On top of those three imported images I traced over various shapes of components and of carvings. You can see those trace overs in the following image from SketchUp. A following video shows the process I used to make the trace overs and components. There’s a second video on the workbench doing the actual chip carving on this casket.
This is a view of the front face trace over. There is much replication and symmetry in the carvings, so this minimized line and arc work, by copying “groups”, flipping, and rotating.
Using these trace overs, I built the components into the final SketchUp model as shown below.
Here is the inside view, with the Top hidden. Note details for the key lock and hinges.
My usual modeling effort in SketchUp is restrained to only that level of detail necessary to efficiently build in the shop. But in this case, I could not hold back interest in doing SketchUp work of no benefit to shop efficiency. This extra work was to remove material to replicate the chip carving shapes. So using the Move Tool, I was able to bend and fold the faces down 1/16-in. from the surface.

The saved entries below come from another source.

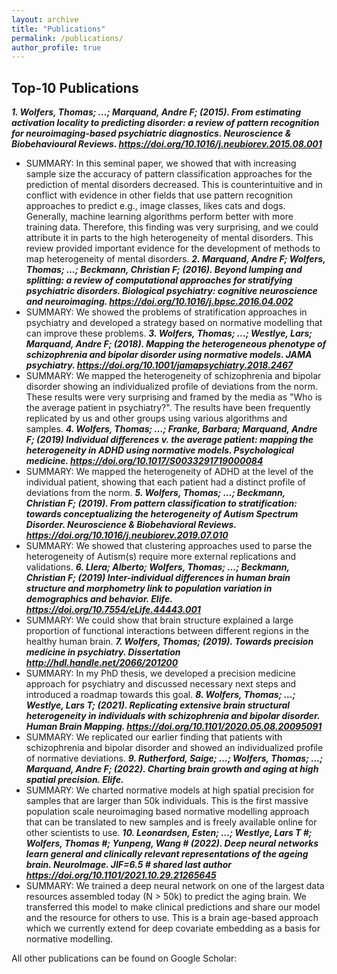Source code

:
 ```yaml
---
layout: archive
title: "Publications"
permalink: /publications/
author_profile: true
---
```


## Top-10 Publications

***1.	Wolfers, Thomas; …; Marquand, Andre F; (2015). From estimating activation locality to predicting disorder: a review of pattern recognition for neuroimaging-based psychiatric diagnostics. Neuroscience & Biobehavioural Reviews. https://doi.org/10.1016/j.neubiorev.2015.08.001***
* SUMMARY: In this seminal paper, we showed that with increasing sample size the accuracy of pattern classification approaches for the prediction of mental disorders decreased. This is counterintuitive and in conflict with evidence in other fields that use pattern recognition approaches to predict e.g., image classes, likes cats and dogs. Generally, machine learning algorithms perform better with more training data. Therefore, this finding was very surprising, and we could attribute it in parts to the high heterogeneity of mental disorders. This review provided important evidence for the development of methods to map heterogeneity of mental disorders.
***2.	Marquand, Andre F; Wolfers, Thomas; …; Beckmann, Christian F; (2016). Beyond lumping and splitting: a review of computational approaches for stratifying psychiatric disorders. Biological psychiatry: cognitive neuroscience and neuroimaging. https://doi.org/10.1016/j.bpsc.2016.04.002***
* SUMMARY: We showed the problems of stratification approaches in psychiatry and developed a strategy based on normative modelling that can improve these problems.
***3.	Wolfers, Thomas; …; Westlye, Lars; Marquand, Andre F; (2018). Mapping the heterogeneous phenotype of schizophrenia and bipolar disorder using normative models. JAMA psychiatry. https://doi.org/10.1001/jamapsychiatry.2018.2467***
* SUMMARY: We mapped the heterogeneity of schizophrenia and bipolar disorder showing an individualized profile of deviations from the norm. These results were very surprising and framed by the media as "Who is the average patient in psychiatry?". The results have been frequently replicated by us and other groups using various algorithms and samples.
***4.	Wolfers, Thomas; …; Franke, Barbara; Marquand, Andre F; (2019) Individual differences v. the average patient: mapping the heterogeneity in ADHD using normative models. Psychological medicine. https://doi.org/10.1017/S0033291719000084***
* SUMMARY: We mapped the heterogeneity of ADHD at the level of the individual patient, showing that each patient had a distinct profile of deviations from the norm.
***5.	Wolfers, Thomas; …; Beckmann, Christian F; (2019). From pattern classification to stratification: towards conceptualizing the heterogeneity of Autism Spectrum Disorder. Neuroscience & Biobehavioral Reviews. https://doi.org/10.1016/j.neubiorev.2019.07.010***
* SUMMARY: We showed that clustering approaches used to parse the heterogeneity of Autism(s) require more external replications and validations.
***6.	Llera; Alberto; Wolfers, Thomas; …; Beckmann, Christian F; (2019) Inter-individual differences in human brain structure and morphometry link to population variation in demographics and behavior. Elife. https://doi.org/10.7554/eLife.44443.001***
* SUMMARY: We could show that brain structure explained a large proportion of functional interactions between different regions in the healthy human brain.
***7.	Wolfers, Thomas; (2019). Towards precision medicine in psychiatry. Dissertation http://hdl.handle.net/2066/201200*** 
* SUMMARY: In my PhD thesis, we developed a precision medicine approach for psychiatry and discussed necessary next steps and introduced a roadmap towards this goal.
***8.	Wolfers, Thomas; …; Westlye, Lars T; (2021). Replicating extensive brain structural heterogeneity in individuals with schizophrenia and bipolar disorder. Human Brain Mapping. https://doi.org/10.1101/2020.05.08.20095091***
* SUMMARY: We replicated our earlier finding that patients with schizophrenia and bipolar disorder and showed an individualized profile of normative deviations.
***9.	Rutherford, Saige; …; Wolfers, Thomas; …; Marquand, Andre F; (2022). Charting brain growth and aging at high spatial precision. Elife.***
* SUMMARY: We charted normative models at high spatial precision for samples that are larger than 50k individuals. This is the first massive population scale neuroimaging based normative modelling approach that can be translated to new samples and is freely available online for other scientists to use. 
***10.	Leonardsen, Esten; …; Westlye, Lars T #; Wolfers, Thomas #; Yunpeng, Wang # (2022). Deep neural networks learn general and clinically relevant representations of the ageing brain. NeuroImage. JIF=6.5 # shared last author https://doi.org/10.1101/2021.10.29.21265645***
* SUMMARY: We trained a deep neural network on one of the largest data resources assembled today (N > 50k) to predict the aging brain. We transferred this model to make clinical predictions and share our model and the resource for others to use. This is a brain age-based approach which we currently extend for deep covariate embedding as a basis for normative modelling.

All other publications can be found on Google Scholar:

The following video also shows this procedure.
Here is a close-up view of the 1/4-in. thick ledger plate used in the trinket casket with carved-out shapes.
From SketchUp, I printed full-size templates and stuck them on the face of the mahogany pieces. Here you see the front face of the trinket casket with the templates and carving in process.
Here if the completed mahogany piece finished with beeswax tinted with lampblack.